Paul Mariah (1937-1996) is one of several forgotten San Francisco poets, and it was thus something of a surprise to discover his Spoon Ring poem in an anthology published this year entitled Persistent Voices: Poetry by Writers Lost to AIDS.
To make a spoon ring, you lop off the business end of a silver or silver-plated spoon and bend the upper handle around something hard and hammer it into a ring. I suppose the idea is to make a ring of high-quality metal without spending money.

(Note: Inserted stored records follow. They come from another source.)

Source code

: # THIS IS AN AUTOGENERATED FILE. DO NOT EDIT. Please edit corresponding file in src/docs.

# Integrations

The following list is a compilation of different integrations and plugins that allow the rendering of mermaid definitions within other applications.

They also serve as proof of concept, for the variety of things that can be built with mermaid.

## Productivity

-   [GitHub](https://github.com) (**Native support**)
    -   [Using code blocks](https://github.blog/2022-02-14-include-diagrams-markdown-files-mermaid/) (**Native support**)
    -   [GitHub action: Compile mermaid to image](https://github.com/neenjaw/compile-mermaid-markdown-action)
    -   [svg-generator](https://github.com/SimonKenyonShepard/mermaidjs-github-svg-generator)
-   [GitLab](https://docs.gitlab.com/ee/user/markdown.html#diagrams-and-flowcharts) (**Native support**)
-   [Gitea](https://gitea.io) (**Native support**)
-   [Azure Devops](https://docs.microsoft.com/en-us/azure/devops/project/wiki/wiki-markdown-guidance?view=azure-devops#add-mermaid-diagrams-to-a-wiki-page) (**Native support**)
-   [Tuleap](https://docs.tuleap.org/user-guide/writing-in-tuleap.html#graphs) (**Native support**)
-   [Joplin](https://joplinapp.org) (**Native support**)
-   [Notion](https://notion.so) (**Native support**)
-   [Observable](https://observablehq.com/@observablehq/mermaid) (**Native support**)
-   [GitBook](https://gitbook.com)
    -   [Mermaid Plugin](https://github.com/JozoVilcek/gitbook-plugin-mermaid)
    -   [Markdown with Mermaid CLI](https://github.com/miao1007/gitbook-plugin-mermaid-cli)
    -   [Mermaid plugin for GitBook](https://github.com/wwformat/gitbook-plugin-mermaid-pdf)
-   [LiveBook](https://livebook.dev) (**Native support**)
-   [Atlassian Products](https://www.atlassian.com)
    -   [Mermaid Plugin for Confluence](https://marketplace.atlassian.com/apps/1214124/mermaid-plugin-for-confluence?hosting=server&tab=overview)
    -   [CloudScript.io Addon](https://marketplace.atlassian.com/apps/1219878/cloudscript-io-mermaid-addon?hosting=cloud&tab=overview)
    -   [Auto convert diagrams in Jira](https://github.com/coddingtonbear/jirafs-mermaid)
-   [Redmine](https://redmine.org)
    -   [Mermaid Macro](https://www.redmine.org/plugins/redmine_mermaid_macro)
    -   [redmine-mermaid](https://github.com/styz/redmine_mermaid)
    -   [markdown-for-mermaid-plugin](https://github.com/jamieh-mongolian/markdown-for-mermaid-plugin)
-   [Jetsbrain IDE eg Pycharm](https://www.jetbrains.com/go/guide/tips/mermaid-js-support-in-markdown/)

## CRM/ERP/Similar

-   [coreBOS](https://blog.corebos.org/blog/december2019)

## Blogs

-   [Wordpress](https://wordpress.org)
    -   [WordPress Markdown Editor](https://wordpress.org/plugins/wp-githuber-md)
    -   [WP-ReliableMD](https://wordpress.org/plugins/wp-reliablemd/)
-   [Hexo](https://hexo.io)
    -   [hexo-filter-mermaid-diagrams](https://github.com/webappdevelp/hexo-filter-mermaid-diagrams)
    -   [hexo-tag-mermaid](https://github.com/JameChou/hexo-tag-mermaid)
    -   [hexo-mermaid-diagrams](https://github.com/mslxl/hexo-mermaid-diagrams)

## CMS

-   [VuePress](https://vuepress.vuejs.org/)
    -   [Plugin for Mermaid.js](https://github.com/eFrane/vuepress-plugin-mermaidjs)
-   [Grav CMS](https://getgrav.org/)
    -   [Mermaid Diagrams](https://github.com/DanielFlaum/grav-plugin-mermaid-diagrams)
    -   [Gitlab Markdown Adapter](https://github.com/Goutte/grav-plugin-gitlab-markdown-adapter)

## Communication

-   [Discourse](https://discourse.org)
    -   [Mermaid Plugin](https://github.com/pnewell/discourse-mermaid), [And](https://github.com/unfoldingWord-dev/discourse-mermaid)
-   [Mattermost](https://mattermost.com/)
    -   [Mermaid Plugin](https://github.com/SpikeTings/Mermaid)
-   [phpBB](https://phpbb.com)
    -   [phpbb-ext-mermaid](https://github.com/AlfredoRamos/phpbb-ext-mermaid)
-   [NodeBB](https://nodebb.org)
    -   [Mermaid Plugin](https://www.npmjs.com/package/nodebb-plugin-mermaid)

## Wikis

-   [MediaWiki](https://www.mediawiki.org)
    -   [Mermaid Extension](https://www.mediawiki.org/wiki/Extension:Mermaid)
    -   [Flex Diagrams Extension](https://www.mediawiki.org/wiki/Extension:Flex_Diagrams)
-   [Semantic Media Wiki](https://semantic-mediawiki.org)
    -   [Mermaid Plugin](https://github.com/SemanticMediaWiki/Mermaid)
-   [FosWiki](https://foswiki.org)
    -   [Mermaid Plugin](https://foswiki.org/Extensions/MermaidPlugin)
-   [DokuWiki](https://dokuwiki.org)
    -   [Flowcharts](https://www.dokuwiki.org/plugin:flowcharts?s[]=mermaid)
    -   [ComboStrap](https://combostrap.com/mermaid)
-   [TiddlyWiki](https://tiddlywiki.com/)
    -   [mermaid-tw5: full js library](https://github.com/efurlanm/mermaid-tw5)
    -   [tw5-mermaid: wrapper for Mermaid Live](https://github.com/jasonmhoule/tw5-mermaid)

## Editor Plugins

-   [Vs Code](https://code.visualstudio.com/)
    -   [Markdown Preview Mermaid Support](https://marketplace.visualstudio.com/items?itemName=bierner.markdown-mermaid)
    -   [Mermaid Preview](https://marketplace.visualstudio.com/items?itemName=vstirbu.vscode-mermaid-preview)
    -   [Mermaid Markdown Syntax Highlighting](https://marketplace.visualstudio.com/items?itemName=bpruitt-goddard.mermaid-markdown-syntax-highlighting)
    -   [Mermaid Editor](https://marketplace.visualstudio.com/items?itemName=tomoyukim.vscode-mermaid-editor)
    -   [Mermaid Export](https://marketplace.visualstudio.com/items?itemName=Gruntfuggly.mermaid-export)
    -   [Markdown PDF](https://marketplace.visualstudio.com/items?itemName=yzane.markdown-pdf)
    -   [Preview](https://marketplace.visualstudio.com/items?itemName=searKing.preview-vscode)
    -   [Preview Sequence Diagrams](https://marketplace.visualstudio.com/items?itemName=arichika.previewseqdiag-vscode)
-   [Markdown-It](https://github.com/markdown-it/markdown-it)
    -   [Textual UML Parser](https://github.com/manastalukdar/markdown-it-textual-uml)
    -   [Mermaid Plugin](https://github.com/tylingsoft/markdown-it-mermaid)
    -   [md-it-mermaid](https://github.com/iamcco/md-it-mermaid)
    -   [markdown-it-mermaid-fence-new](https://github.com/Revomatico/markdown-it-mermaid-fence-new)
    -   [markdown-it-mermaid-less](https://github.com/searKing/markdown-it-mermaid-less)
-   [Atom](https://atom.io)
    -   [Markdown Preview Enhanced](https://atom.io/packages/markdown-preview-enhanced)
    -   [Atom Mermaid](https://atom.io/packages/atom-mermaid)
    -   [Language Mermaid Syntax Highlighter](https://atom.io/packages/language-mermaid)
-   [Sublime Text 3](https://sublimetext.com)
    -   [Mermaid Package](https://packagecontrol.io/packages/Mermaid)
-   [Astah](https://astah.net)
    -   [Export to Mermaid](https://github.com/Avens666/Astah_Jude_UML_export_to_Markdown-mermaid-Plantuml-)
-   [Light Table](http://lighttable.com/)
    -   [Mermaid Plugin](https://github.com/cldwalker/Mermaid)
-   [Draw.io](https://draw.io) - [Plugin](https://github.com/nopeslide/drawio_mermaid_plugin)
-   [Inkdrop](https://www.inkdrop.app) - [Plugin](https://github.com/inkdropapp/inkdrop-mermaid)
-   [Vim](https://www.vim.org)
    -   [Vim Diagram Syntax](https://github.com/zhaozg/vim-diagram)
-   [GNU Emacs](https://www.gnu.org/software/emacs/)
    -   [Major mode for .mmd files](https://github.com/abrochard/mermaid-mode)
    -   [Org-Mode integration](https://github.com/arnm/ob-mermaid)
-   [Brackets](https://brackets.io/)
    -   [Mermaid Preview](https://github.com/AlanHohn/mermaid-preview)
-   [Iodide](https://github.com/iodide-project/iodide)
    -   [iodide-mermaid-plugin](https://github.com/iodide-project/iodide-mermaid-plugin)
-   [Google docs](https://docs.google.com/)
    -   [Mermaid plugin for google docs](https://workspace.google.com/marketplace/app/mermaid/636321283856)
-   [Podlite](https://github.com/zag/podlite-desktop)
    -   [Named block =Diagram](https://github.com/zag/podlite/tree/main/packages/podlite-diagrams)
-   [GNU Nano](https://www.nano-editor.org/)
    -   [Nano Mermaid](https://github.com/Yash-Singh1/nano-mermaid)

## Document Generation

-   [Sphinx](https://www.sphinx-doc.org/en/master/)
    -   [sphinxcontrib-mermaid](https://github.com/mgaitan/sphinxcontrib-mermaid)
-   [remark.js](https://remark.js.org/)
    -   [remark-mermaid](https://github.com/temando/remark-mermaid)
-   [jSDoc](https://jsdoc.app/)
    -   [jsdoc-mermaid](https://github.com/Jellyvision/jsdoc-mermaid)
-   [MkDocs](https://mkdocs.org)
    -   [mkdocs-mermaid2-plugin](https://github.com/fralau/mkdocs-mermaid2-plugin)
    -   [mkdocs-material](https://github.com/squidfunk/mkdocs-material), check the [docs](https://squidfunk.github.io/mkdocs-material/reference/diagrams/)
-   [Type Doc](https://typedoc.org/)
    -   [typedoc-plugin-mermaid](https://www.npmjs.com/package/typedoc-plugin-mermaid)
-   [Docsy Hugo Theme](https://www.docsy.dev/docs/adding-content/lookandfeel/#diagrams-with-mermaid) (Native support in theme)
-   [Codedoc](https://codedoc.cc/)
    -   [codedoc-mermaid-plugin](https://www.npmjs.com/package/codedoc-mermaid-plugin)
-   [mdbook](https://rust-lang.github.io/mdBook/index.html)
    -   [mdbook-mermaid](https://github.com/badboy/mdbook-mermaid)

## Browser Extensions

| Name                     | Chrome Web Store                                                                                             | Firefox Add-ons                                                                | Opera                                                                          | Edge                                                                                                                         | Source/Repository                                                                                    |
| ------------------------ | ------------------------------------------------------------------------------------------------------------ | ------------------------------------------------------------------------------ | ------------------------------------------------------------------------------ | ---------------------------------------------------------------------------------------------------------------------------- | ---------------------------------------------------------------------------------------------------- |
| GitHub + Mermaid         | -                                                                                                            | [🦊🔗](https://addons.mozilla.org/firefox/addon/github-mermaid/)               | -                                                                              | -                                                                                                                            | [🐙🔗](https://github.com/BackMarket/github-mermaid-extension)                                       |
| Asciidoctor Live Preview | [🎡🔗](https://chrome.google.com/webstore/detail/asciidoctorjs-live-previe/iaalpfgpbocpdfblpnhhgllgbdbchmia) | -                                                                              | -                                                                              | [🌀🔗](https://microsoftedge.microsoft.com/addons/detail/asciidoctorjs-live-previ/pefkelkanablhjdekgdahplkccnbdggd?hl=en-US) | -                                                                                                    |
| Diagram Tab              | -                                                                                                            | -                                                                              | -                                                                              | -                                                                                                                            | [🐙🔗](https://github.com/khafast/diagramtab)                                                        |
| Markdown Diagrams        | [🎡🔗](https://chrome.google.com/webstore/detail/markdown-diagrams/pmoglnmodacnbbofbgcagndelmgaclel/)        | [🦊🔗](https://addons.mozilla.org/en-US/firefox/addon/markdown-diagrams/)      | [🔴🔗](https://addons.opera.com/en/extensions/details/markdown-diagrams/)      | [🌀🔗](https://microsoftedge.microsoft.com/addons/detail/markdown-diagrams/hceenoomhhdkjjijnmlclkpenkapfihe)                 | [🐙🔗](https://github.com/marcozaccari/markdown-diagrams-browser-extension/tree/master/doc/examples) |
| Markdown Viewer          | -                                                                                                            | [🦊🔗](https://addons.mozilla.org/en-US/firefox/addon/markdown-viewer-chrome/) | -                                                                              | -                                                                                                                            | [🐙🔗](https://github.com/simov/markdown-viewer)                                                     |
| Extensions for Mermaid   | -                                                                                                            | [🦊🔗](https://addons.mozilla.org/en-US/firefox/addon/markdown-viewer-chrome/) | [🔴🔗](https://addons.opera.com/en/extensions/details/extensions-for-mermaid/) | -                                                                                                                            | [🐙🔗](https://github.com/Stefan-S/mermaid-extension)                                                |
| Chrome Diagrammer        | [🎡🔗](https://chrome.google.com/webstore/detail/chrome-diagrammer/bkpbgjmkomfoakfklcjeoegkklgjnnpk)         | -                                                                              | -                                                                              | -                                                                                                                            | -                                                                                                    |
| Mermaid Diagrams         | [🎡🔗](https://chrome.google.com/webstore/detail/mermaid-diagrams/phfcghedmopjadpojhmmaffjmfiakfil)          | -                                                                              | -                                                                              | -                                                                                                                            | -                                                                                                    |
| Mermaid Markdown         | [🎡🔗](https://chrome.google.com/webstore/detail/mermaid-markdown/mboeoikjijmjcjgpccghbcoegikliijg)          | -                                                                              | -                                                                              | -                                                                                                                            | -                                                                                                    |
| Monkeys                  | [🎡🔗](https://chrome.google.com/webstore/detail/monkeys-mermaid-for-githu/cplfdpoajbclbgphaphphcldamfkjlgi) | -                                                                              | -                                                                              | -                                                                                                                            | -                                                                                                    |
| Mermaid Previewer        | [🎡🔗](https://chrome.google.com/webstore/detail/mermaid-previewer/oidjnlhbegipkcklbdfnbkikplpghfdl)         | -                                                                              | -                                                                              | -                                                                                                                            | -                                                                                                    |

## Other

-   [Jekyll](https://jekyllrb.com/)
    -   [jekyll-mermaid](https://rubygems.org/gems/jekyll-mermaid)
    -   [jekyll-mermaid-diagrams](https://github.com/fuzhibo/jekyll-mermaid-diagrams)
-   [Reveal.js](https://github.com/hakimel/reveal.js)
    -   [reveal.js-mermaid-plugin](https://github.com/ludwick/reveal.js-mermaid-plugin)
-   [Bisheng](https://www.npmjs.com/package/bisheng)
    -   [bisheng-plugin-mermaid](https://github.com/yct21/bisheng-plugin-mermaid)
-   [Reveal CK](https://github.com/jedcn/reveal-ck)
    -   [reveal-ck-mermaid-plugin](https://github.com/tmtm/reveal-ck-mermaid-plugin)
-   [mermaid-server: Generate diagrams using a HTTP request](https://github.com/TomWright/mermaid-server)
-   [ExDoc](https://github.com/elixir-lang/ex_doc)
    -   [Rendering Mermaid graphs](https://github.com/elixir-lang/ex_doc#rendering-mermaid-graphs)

It seems to be an ongoing occupation. I was messing around in the sidewalk artists’ stalls at the foot of Market Street recently while waiting for the 31–Balboa to make one of its infrequent appearances when I came across a craftsperson who had a whole table filled with shiny spoon rings, which gave me the idea to post Paul’s poem as it appeared in the AIDS anthology.
It refers to his imprisonment in the mid- or early 60’s at Menard Correctional Center in Illinois, where he ridiculously served time for 1) having gay sex, and 2) doing so with someone under 18. The poem describes how spoons would disappear from the prisoners’ mess hall and re-emerge for use as newly-created knives, or else as lovers’ rings.

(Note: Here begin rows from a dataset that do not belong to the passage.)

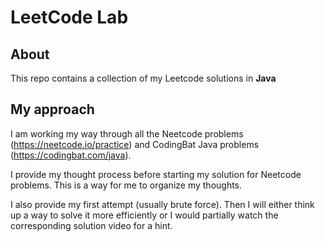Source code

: # LeetCode Lab
## About
This repo contains a collection of my Leetcode solutions in **Java**

## My approach
I am working my way through all the Neetcode problems (https://neetcode.io/practice)
and CodingBat Java problems (https://codingbat.com/java).

I provide my thought process before starting my solution for Neetcode problems.
This is a way for me to organize my thoughts.

I also provide my first attempt (usually brute force). Then I will either think up a way to solve it more efficiently
or I would partially watch the corresponding solution video for a hint.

Rich Tagett, who ran Manroot Press together with Paul, informed me that this was one of three poems on the subject, that it was originally published in The Spoon Ring by Peter Kilgore, Contraband Press, Portland, Maine, 1973. It was republished from the original with a prelude about Paul’s prison experience and a photo of the author upon release by Manroot Books, 1974. It was anthologized in Angels of the Lyre, 1975, and appeared in Paul’s selected poems This Light Will Spread, 1978.
This poem adheres to the standards established by the California School of Perceptual Palpability.